So, uh, what would one of those 745s go for? :eeps:


----------



## rruiter (Feb 10, 2004)

ff said:


> 2003 model
> 
> New: $42,000
> 22K Miles later: $27,750
> ...


I assume that's trade-in ? I'd try to sell it myself if I was you.
I sold an 01-330cic earlier this year and it did not take me very long at all ! Autotrader.


----------



## ObD (Dec 29, 2001)

ajt819 said:


> :tsk:
> 
> Question is, what will the stealership sell it for :dunno:


About the price of a new one. Which is why resale is so low. No demand. 

http://www.bmwpeabody.com/sales/used/u3616.html


----------



## Chris90 (Apr 7, 2003)

BlackChrome said:


> Don't cars depreciate the most in the first 2 (or it's 3?) years anyway?


That's another myth, my car's been depreciating like a rock for 8 years now! 

ZHP is such a common option now that it has no extra value.


----------



## Chris90 (Apr 7, 2003)

xspeedy said:


> Well, sticker for the ZHP is $3,900, so it is pretty close to $3K beyond the ZSP package. While there are some improvements, most of the changes seem trivial or purely cosmetic. In other words, you get different (not read better) front and rear bumpers, wheels, seats...
> 
> The ZSP package is only about $1,200, and is more reasonably priced given the changes over the standard 330i. The sport seats alone are a must, and that was my biggest reason for going with the SP. At only $1,200, it was a no brainer.


If like me you like the alcantara but not leatherette, the ZHP becomes a $1400 option, cause I'd have to buy the sport package and leather otherwise ($2500).


----------



## xspeedy (Apr 10, 2003)

Dawg90 said:


> If like me you like the alcantara but not leatherette, the ZHP becomes a $1400 option, cause I'd have to buy the sport package and leather otherwise ($2500).


But leather may add to resale, while cloth will not. At least leatherette looks like leather, so some foolish buyer might value it as the genuine article.


----------



## brkf (May 26, 2003)

Dawg90 said:


> That's another myth, my car's been depreciating like a rock for 8 years now!
> 
> ZHP is such a common option now that it has no extra value.

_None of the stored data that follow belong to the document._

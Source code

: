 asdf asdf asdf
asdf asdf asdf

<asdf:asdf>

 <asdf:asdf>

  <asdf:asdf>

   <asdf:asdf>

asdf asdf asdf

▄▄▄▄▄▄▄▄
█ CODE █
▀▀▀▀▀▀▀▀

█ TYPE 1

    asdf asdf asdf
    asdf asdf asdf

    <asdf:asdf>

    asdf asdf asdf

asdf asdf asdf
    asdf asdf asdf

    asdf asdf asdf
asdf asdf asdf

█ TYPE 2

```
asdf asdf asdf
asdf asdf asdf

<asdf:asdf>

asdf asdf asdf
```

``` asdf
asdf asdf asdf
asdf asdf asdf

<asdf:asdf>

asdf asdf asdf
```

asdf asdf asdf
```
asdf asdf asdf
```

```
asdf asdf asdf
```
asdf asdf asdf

gotta love those BMW leases. I think the residual on my ZHP is 58 or 59%. LOL. Did BMW actually believe the car will be worth 25k come May 23, 2006? Yeah right and I might be a jewish cowboy named Bucky Lowenstein.

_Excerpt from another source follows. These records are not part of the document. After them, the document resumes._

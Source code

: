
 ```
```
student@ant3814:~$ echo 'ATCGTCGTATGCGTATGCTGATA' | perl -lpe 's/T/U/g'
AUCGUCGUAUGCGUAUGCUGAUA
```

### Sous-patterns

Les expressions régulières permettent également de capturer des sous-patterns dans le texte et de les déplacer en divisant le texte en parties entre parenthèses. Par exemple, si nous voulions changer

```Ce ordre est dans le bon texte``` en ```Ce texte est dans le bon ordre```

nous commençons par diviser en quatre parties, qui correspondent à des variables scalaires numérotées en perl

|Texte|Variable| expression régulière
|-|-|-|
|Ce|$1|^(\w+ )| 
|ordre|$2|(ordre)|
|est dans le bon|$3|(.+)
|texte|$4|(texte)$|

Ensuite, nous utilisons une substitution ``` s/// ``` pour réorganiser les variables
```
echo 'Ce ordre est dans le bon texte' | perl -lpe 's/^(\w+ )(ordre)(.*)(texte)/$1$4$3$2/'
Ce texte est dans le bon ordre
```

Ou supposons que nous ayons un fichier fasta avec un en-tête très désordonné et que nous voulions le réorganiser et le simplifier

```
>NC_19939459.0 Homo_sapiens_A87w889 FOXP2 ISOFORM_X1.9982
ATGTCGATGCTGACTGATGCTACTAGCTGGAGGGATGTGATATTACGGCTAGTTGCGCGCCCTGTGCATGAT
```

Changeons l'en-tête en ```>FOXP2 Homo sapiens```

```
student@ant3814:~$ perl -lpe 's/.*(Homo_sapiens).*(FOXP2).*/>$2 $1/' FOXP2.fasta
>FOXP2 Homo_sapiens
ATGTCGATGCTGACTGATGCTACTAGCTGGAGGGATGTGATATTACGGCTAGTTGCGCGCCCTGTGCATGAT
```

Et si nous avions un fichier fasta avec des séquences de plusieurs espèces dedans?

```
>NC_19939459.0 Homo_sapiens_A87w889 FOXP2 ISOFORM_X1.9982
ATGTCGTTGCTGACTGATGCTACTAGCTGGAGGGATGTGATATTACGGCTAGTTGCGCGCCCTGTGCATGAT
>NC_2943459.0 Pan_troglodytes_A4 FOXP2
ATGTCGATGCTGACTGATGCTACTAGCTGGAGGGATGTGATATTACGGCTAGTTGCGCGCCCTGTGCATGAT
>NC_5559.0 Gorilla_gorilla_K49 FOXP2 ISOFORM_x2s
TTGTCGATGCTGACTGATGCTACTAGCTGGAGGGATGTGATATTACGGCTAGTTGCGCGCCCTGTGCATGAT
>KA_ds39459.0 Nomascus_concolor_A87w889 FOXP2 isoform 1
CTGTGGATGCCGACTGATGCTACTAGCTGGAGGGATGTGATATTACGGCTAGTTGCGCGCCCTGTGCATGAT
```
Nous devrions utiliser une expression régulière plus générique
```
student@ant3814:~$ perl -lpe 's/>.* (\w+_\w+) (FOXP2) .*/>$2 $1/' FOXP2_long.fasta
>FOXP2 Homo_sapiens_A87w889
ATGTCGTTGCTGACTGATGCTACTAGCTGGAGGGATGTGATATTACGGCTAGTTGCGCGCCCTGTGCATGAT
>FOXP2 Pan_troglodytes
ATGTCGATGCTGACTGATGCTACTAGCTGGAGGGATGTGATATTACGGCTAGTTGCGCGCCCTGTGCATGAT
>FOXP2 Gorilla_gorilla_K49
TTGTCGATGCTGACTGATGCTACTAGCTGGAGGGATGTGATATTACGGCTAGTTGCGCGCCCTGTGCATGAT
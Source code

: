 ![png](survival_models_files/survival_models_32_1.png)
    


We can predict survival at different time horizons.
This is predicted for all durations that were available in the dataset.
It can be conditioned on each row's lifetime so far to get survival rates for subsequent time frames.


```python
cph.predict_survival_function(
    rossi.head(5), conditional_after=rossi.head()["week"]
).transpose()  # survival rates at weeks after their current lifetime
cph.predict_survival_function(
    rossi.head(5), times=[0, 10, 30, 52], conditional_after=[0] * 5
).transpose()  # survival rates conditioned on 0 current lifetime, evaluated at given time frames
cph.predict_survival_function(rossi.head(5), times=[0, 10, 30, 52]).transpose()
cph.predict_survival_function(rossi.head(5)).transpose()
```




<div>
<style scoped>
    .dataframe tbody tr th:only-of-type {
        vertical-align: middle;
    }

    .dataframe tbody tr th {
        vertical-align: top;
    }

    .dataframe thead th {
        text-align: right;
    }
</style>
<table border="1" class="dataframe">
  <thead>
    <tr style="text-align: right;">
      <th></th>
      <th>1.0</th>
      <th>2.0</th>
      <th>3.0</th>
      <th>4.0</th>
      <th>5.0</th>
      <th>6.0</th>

My dad thought I was crazy for leasing. 17k over 3 years to drive this car seems like a good deal. If I'd bought it (40k before ttl - 43k msrp - it would have been 44k out the door), I'm betting by year 3 the darn thing will have lost at least 22k in value.


----------



## RKT BMR (Sep 7, 2002)

xspeedy said:


> I'm amazed at how many people fully load their cars - at what BMW charges for options, it just isn't worth it.


To *YOU*.

Statements like this are about as useful and meaningful as arguments over what music rocks, and what sucks.


----------



## xspeedy (Apr 10, 2003)

RKT BMR said:


> To *YOU*.
> 
> Statements like this are about as useful and meaningful as arguments over what music rocks, and what sucks.

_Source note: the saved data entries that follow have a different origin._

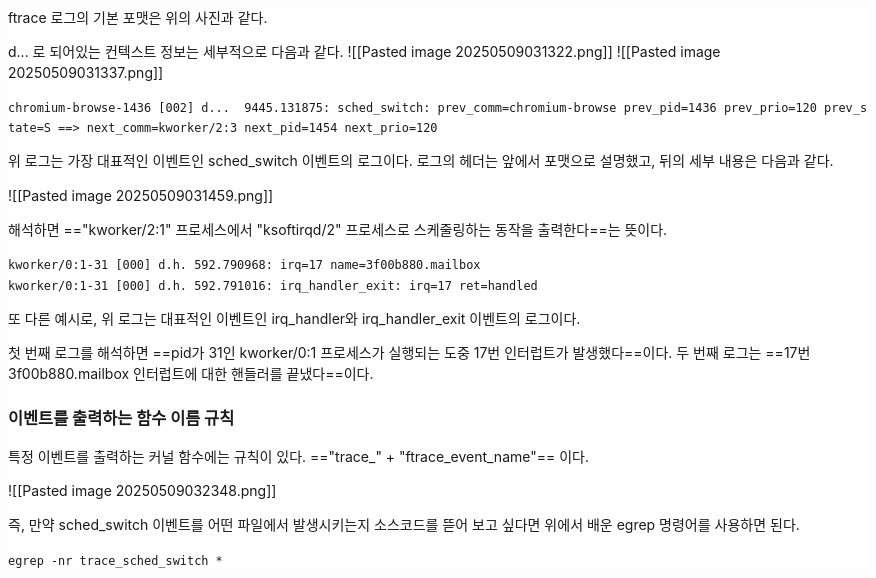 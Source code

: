 ftrace 로그의 기본 포맷은 위의 사진과 같다. 

d... 로 되어있는 컨텍스트 정보는 세부적으로 다음과 같다. 
![[Pasted image 20250509031322.png]]
![[Pasted image 20250509031337.png]]


```log
chromium-browse-1436 [002] d...  9445.131875: sched_switch: prev_comm=chromium-browse prev_pid=1436 prev_prio=120 prev_state=S ==> next_comm=kworker/2:3 next_pid=1454 next_prio=120
```

위 로그는 가장 대표적인 이벤트인  sched_switch 이벤트의 로그이다. 
로그의 헤더는 앞에서 포맷으로 설명했고, 뒤의 세부 내용은 다음과 같다. 

![[Pasted image 20250509031459.png]]

해석하면 =="kworker/2:1" 프로세스에서 "ksoftirqd/2" 프로세스로 스케줄링하는 동작을 출력한다==는 뜻이다.

```log
kworker/0:1-31 [000] d.h. 592.790968: irq=17 name=3f00b880.mailbox
kworker/0:1-31 [000] d.h. 592.791016: irq_handler_exit: irq=17 ret=handled
```

또 다른 예시로, 위 로그는 대표적인 이벤트인 irq_handler와 irq_handler_exit 이벤트의 로그이다. 

첫 번째 로그를 해석하면 ==pid가 31인 kworker/0:1 프로세스가 실행되는 도중 17번 인터럽트가 발생했다==이다. 
두 번째 로그는 ==17번 3f00b880.mailbox 인터럽트에 대한 핸들러를 끝냈다==이다. 

### 이벤트를 출력하는 함수 이름 규칙

특정 이벤트를 출력하는 커널 함수에는 규칙이 있다. 
=="trace_" + "ftrace_event_name"== 이다. 

![[Pasted image 20250509032348.png]]

즉, 만약 sched_switch 이벤트를 어떤 파일에서 발생시키는지 소스코드를 뜯어 보고 싶다면 위에서 배운 egrep 명령어를 사용하면 된다. 

```shell 
egrep -nr trace_sched_switch *
```

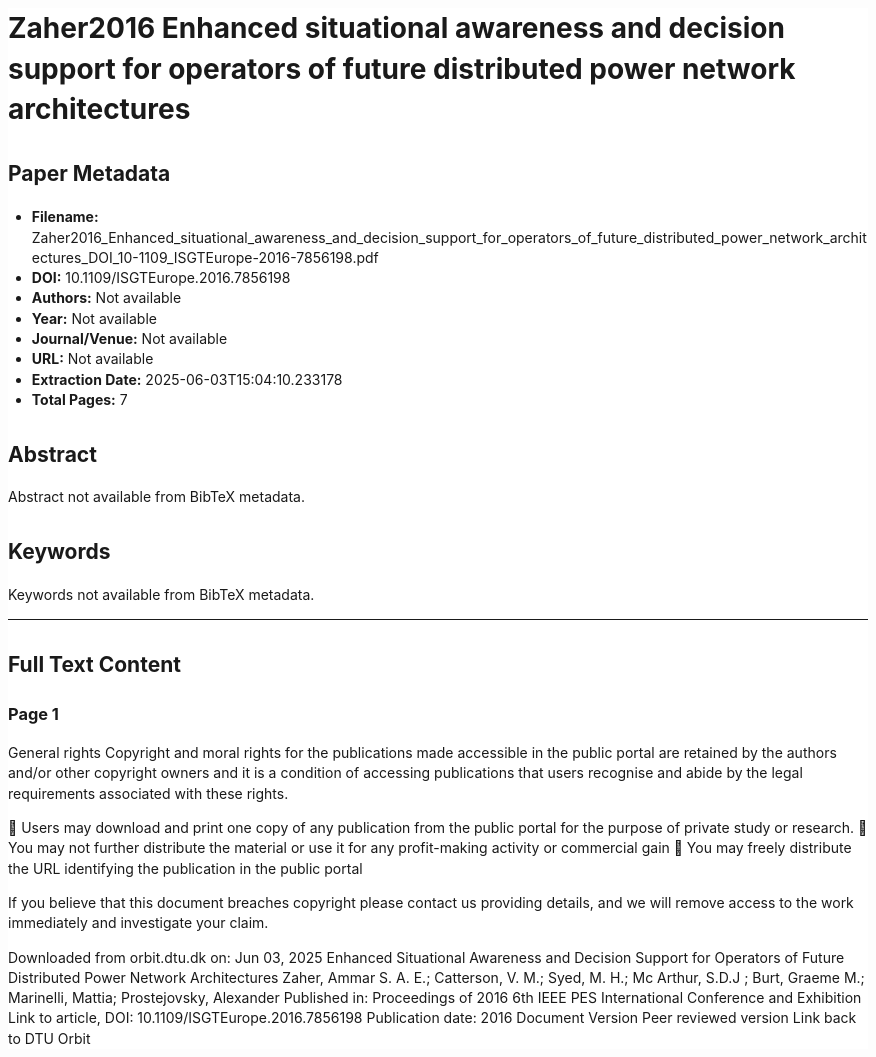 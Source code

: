 # Zaher2016 Enhanced situational awareness and decision support for operators of future distributed power network architectures

## Paper Metadata

- **Filename:** Zaher2016_Enhanced_situational_awareness_and_decision_support_for_operators_of_future_distributed_power_network_architectures_DOI_10-1109_ISGTEurope-2016-7856198.pdf
- **DOI:** 10.1109/ISGTEurope.2016.7856198
- **Authors:** Not available
- **Year:** Not available
- **Journal/Venue:** Not available
- **URL:** Not available
- **Extraction Date:** 2025-06-03T15:04:10.233178
- **Total Pages:** 7

## Abstract

Abstract not available from BibTeX metadata.

## Keywords

Keywords not available from BibTeX metadata.

---

## Full Text Content



### Page 1

General rights 
Copyright and moral rights for the publications made accessible in the public portal are retained by the authors and/or other copyright 
owners and it is a condition of accessing publications that users recognise and abide by the legal requirements associated with these rights. 
 
 Users may download and print one copy of any publication from the public portal for the purpose of private study or research. 
 You may not further distribute the material or use it for any profit-making activity or commercial gain 
 You may freely distribute the URL identifying the publication in the public portal 
 
If you believe that this document breaches copyright please contact us providing details, and we will remove access to the work immediately 
and investigate your claim. 

Downloaded from orbit.dtu.dk on: Jun 03, 2025
Enhanced Situational Awareness and Decision Support for Operators of Future
Distributed Power Network Architectures
Zaher, Ammar S. A. E.; Catterson, V. M.; Syed, M. H.; Mc Arthur, S.D.J ; Burt, Graeme M.; Marinelli, Mattia;
Prostejovsky, Alexander
Published in:
Proceedings of 2016 6th IEEE PES International Conference and Exhibition
Link to article, DOI:
10.1109/ISGTEurope.2016.7856198
Publication date:
2016
Document Version
Peer reviewed version
Link back to DTU Orbit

From that response, I can safely guess that you checked every option on the page


----------



## SAZMan (Mar 6, 2004)

RKT BMR said:


> To *YOU*.
> 
> Statements like this are about as useful and meaningful as arguments over what music rocks, and what sucks.


Ditto. Different options have different value to different people. I also am not getting my car with immediate plans to sell it.


----------



## MicahO (Apr 19, 2004)

Mr. Know-It-All said:


> I have to regretably DISAGREE. ZHP is the most exclusive option BMW has ever offered.


Finally - someone levies a bit of sarcasm into the thread!

:thumbup:


----------



## Chris90 (Apr 7, 2003)

blueguydotcom said:


> gotta love those BMW leases. I think the residual on my ZHP is 58 or 59%. LOL. Did BMW actually believe the car will be worth 25k come May 23, 2006? Yeah right and I might be a jewish cowboy named Bucky Lowenstein.
> 
> My dad thought I was crazy for leasing. 17k over 3 years to drive this car seems like a good deal. If I'd bought it (40k before ttl - 43k msrp - it would have been 44k out the door), I'm betting by year 3 the darn thing will have lost at least 22k in value.


People are selling their '01 330s right now for like $25k or more privately, so I don't think it's a stretch for the ZHP to be worth $25k when 3 years old. Maybe not in trade, but if you trade a BMW, you've got no right to bitch about losing money.

Your lease worked out well because BMW seems to have overestimated the ZHP's value. I think last fall's $4500 incentives killed the value.


----------



## Cliff (Apr 19, 2002)

xspeedy said:


> From that response, I can safely guess that you checked every option on the page


Nope. He passed on PDC.


----------



## AF (Dec 21, 2001)

Been there done that, I took a $12k hit on my 1 yr old 330i with only 11,000 miles but that's the price of trading in a 1 yr old car . . .

My disappointment was the $2 to 3k below book value I got because my 4 door 330 was a manual . . .


----------



## ff (Dec 19, 2001)

AF-RX8 said:


> Been there done that, I took a $12k hit on my 1 yr old 330i with only 11,000 miles but that's the price of trading in a 1 yr old car . . .
> 
> My disappointment was the $2 to 3k below book value I got because my 4 door 330 was a manual . . .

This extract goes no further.